▶ **Goal of the exercise**
Your answer is one number: the count of lines below that hold the word "length".

▶

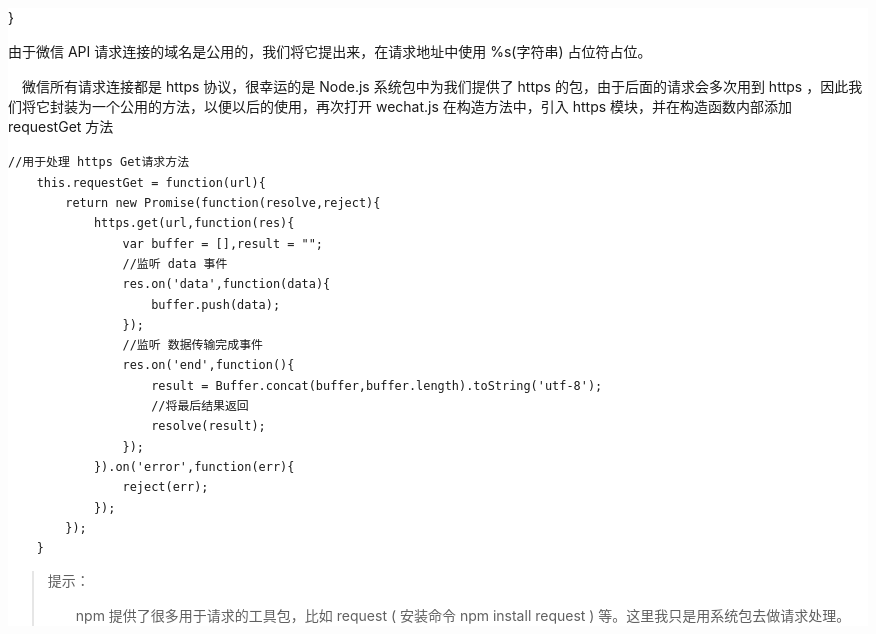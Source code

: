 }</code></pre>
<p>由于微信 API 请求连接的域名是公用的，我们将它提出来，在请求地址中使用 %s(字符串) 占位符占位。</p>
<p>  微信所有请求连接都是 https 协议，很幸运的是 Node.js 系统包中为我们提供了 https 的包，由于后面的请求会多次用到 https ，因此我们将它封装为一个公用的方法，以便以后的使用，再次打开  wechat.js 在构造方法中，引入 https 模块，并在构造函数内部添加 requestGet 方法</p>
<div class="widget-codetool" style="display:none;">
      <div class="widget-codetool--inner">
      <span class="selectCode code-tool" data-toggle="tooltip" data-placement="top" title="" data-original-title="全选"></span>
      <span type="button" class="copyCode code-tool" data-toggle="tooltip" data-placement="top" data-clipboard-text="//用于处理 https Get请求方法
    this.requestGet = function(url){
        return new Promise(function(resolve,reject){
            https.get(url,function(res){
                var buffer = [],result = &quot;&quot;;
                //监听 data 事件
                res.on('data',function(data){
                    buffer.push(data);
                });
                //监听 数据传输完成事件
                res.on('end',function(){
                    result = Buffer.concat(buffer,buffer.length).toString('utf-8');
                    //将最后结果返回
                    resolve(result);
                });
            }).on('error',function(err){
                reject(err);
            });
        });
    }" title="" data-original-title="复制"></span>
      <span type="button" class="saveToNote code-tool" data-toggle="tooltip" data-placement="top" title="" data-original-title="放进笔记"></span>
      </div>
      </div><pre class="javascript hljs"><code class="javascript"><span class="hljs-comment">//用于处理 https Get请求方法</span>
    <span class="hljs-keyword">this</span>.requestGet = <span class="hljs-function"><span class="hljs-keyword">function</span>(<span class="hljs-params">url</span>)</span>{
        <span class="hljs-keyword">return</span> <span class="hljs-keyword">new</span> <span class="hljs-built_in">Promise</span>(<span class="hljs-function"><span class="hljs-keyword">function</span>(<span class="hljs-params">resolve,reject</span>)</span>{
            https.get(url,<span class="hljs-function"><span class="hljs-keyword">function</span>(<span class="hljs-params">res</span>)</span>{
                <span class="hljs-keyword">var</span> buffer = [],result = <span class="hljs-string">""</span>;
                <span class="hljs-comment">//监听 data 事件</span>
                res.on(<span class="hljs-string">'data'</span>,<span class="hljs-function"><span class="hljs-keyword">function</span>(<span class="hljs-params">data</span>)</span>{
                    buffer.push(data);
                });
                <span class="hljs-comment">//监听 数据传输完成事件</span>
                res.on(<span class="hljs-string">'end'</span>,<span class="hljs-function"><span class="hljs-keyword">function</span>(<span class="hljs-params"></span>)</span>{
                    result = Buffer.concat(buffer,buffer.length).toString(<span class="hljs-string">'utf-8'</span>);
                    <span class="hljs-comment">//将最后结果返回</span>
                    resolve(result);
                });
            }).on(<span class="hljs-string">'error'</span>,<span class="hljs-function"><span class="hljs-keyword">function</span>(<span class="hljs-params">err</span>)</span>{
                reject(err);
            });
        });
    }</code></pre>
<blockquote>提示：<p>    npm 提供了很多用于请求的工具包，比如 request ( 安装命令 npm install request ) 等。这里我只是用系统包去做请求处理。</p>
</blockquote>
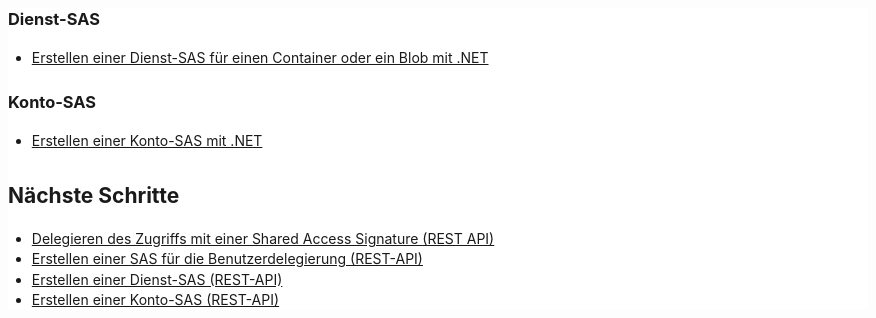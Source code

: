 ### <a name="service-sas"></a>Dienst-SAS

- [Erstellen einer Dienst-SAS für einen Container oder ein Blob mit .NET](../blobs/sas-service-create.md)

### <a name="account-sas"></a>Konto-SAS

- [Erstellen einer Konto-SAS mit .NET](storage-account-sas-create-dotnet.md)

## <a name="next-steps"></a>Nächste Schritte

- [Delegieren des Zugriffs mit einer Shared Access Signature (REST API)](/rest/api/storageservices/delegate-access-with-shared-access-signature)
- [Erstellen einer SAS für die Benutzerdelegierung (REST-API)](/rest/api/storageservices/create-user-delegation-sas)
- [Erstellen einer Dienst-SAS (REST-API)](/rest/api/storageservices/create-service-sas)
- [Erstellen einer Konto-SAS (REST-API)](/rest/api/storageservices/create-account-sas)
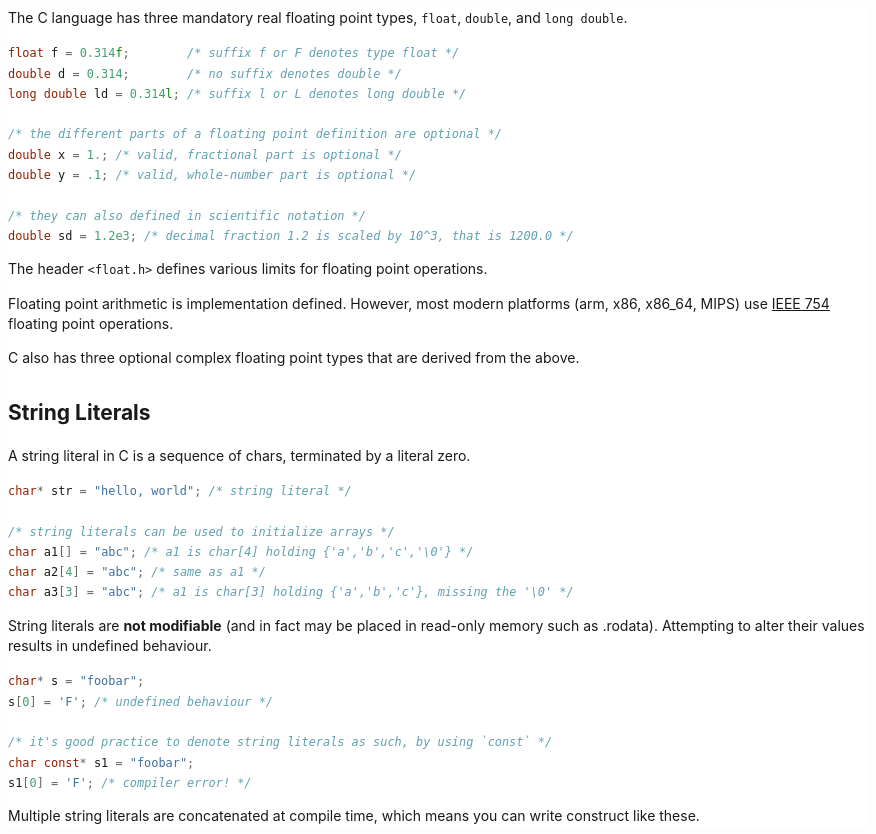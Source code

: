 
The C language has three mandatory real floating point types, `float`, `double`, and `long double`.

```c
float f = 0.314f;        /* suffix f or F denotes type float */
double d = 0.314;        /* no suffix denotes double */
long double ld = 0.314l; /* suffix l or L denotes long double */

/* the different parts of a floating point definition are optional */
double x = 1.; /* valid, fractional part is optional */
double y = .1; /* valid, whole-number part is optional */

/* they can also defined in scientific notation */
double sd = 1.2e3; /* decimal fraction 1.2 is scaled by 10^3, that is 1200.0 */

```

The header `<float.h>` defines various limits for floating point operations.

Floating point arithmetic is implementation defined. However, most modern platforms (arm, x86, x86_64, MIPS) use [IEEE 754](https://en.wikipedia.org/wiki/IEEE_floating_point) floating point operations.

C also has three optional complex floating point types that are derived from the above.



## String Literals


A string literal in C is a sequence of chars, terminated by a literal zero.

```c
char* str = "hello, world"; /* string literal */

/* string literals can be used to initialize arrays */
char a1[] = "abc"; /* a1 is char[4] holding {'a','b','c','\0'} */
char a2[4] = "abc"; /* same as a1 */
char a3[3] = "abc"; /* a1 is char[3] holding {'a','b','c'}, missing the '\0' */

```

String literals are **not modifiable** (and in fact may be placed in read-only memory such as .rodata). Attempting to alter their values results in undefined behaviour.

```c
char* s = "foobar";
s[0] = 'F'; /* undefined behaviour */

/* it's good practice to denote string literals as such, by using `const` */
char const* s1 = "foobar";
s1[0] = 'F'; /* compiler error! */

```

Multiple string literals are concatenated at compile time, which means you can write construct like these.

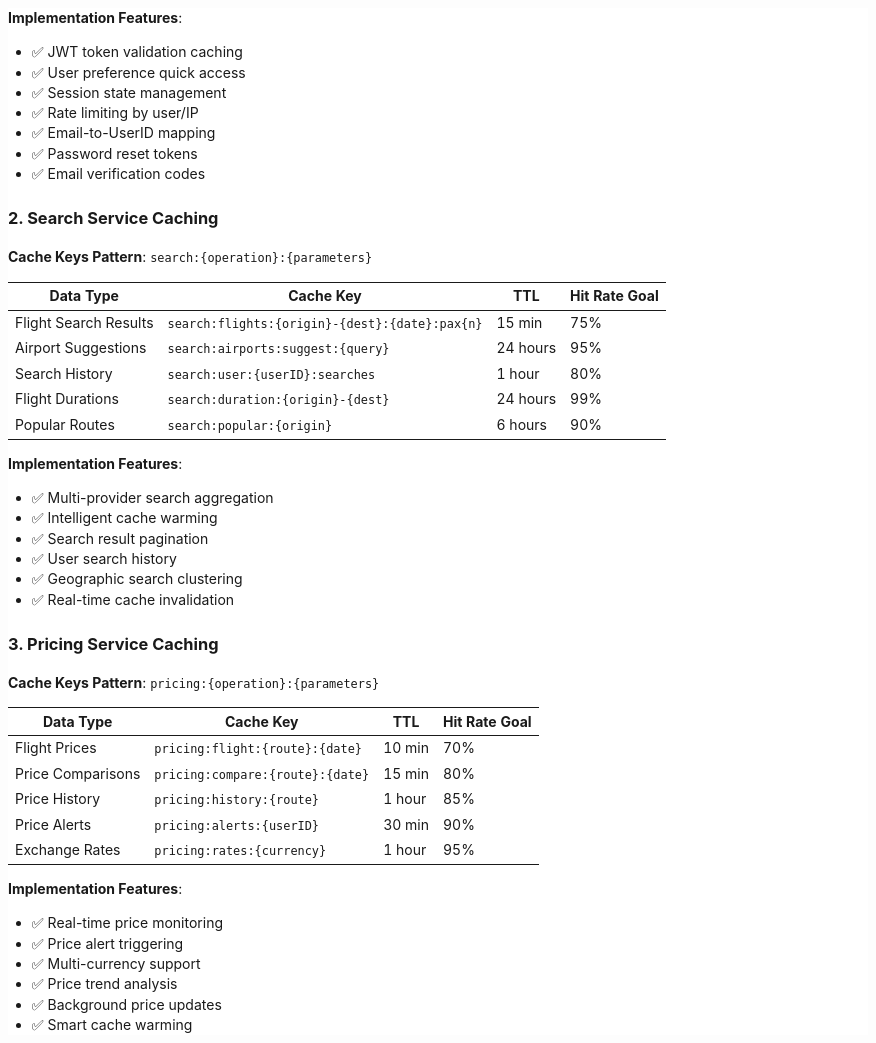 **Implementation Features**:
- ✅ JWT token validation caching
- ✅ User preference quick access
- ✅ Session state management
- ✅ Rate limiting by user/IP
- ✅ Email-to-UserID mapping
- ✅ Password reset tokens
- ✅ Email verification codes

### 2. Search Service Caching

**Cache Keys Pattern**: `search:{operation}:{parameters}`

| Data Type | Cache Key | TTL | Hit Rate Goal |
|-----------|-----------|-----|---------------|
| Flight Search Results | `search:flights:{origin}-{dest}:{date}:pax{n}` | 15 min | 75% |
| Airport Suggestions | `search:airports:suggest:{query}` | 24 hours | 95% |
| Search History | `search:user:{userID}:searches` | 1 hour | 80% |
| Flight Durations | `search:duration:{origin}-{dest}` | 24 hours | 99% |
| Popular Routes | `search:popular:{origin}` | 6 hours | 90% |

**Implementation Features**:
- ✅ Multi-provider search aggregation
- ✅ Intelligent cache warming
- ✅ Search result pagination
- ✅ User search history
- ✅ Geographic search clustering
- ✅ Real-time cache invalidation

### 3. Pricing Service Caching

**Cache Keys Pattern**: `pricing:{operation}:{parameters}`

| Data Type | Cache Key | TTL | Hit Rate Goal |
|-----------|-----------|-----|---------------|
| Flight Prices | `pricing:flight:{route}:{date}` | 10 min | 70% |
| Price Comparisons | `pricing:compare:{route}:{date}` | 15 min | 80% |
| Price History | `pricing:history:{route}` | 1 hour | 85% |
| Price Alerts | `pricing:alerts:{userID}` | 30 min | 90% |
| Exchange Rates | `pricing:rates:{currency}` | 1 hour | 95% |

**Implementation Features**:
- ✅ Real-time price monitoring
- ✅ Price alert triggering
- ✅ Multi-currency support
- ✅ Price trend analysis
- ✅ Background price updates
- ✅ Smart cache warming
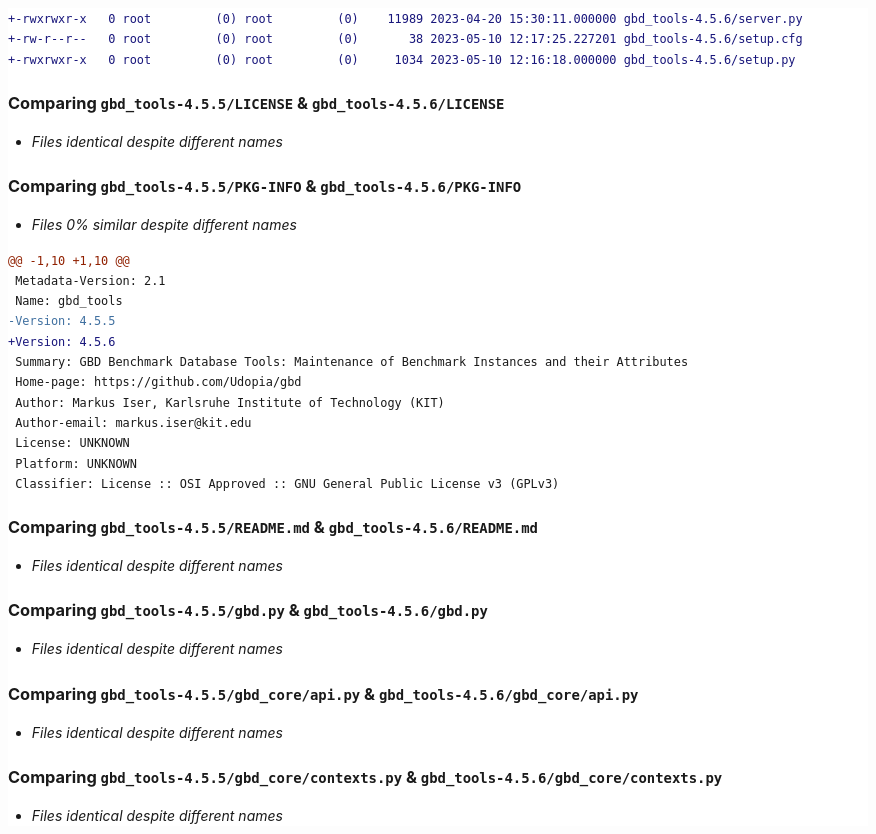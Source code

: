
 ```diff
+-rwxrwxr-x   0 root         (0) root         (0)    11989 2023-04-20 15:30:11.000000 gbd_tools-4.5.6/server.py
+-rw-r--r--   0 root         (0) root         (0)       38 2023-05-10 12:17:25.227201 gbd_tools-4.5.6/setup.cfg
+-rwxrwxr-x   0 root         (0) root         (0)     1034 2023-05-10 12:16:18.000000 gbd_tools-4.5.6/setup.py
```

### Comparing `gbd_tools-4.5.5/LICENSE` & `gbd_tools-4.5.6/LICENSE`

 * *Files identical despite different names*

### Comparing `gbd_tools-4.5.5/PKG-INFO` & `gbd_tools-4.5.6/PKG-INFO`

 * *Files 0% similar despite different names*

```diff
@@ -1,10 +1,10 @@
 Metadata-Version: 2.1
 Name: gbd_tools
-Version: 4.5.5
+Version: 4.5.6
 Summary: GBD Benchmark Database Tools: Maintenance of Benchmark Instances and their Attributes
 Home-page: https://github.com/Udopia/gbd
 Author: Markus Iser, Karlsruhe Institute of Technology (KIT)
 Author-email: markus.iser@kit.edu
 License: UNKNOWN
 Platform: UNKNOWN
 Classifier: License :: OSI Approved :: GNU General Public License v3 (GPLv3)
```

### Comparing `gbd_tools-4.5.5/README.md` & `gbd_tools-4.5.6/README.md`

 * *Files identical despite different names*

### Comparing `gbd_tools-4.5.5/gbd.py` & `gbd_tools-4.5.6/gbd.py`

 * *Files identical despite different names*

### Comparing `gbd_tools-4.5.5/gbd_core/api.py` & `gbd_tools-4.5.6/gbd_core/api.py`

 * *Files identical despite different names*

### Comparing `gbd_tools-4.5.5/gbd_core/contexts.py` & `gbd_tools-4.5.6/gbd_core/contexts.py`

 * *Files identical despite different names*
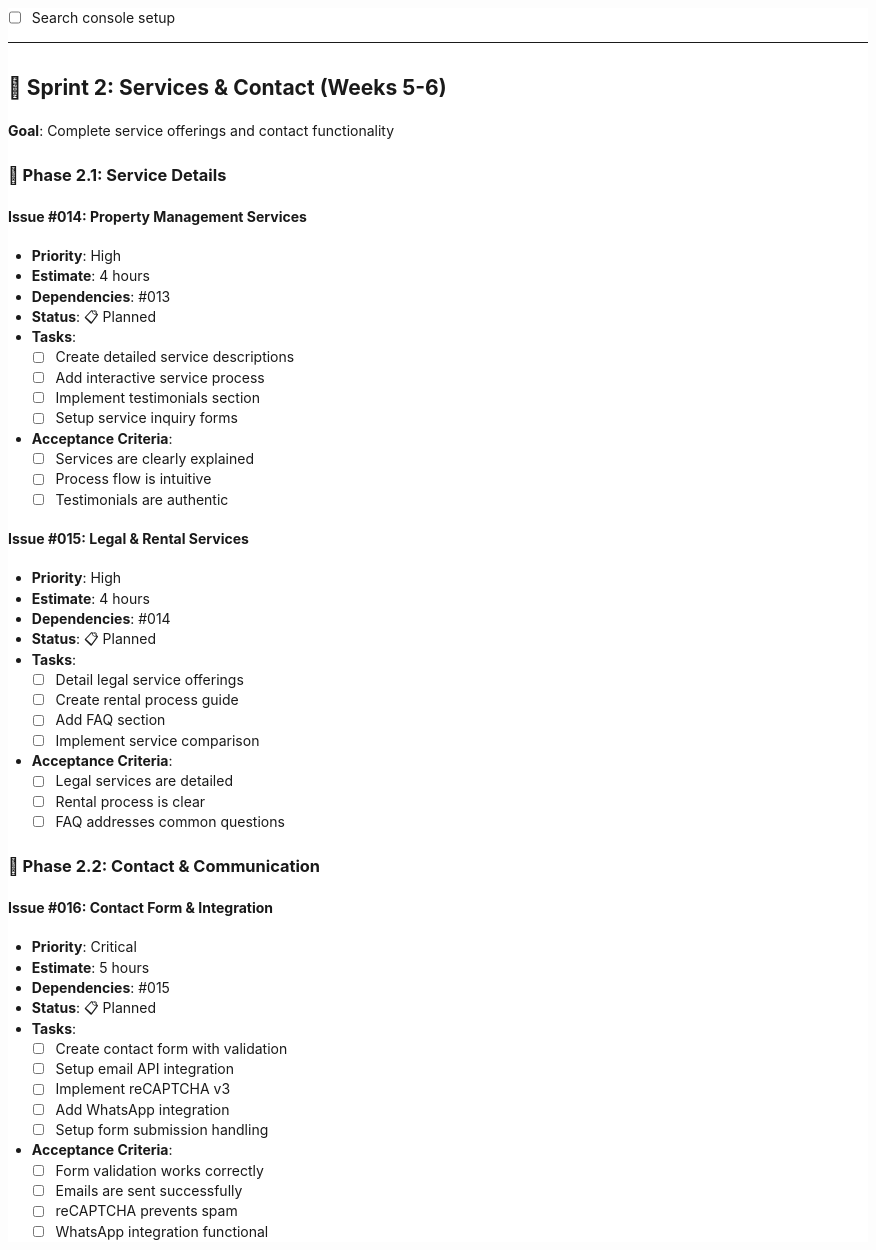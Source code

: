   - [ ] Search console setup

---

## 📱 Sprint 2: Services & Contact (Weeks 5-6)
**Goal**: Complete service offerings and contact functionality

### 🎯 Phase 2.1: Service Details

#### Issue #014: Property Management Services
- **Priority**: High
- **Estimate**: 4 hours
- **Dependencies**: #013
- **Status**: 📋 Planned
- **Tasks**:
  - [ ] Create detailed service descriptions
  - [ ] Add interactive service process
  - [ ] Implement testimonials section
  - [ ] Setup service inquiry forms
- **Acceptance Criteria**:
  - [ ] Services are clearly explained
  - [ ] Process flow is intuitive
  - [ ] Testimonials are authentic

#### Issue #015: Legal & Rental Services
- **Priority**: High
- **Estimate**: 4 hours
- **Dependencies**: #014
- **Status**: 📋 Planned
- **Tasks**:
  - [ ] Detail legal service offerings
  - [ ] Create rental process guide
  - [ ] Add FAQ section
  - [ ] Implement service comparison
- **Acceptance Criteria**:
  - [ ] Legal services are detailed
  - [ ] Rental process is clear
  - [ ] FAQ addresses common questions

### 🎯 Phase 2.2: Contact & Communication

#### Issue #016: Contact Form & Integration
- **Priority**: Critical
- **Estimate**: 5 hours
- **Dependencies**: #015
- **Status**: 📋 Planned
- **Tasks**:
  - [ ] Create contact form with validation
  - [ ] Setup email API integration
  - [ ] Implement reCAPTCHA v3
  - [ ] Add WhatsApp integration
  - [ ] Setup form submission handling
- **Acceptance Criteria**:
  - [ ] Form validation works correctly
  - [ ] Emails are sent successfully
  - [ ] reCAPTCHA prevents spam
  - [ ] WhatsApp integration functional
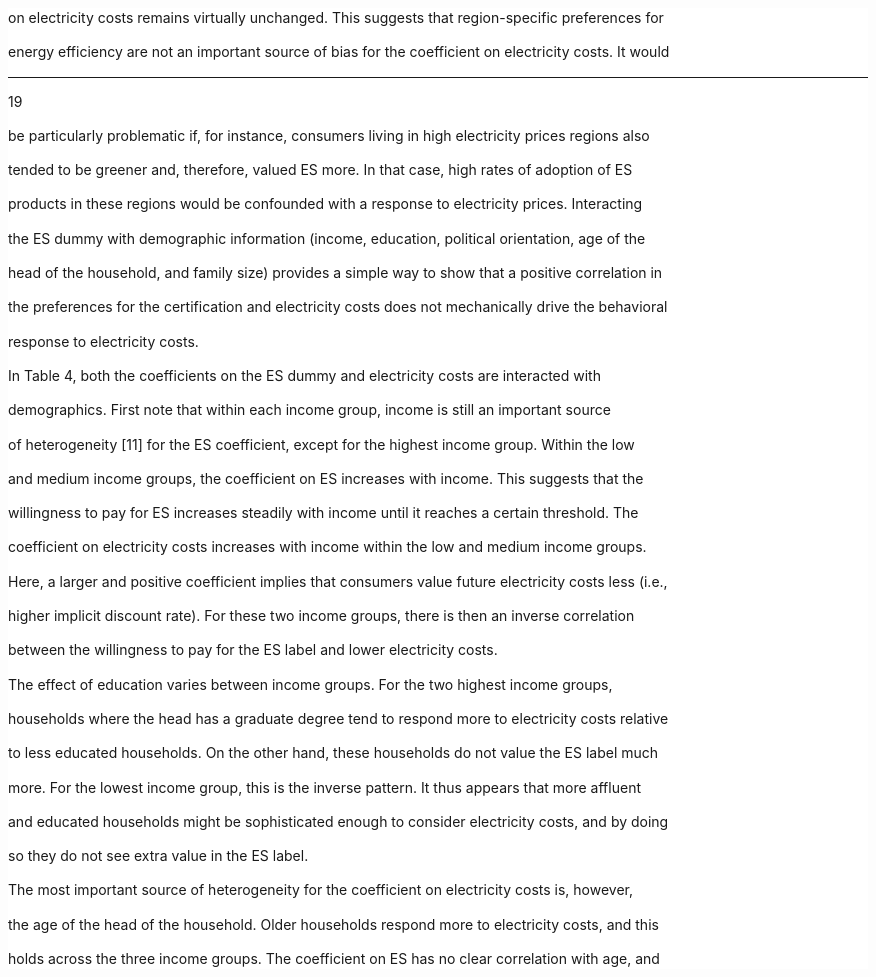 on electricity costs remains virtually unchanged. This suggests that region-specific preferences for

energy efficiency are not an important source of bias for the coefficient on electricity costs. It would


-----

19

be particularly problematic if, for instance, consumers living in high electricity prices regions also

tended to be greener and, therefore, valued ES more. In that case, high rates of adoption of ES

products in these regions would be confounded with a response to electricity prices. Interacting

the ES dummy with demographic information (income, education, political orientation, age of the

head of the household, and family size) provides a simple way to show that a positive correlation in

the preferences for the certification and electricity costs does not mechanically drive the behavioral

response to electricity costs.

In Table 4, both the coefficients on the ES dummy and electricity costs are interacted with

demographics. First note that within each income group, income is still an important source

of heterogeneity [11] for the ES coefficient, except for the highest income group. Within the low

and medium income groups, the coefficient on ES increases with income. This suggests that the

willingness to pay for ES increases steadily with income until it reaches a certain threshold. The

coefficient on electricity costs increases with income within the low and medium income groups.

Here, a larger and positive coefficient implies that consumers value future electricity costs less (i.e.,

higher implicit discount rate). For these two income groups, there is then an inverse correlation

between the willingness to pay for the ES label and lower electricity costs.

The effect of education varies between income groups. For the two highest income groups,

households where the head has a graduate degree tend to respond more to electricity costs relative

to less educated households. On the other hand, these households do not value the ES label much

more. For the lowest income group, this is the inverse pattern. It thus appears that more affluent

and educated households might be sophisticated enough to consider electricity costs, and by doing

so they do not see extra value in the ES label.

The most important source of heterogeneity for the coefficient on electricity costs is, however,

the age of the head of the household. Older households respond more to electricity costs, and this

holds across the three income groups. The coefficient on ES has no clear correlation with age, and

◀

▶ **Solution to this exercise**
2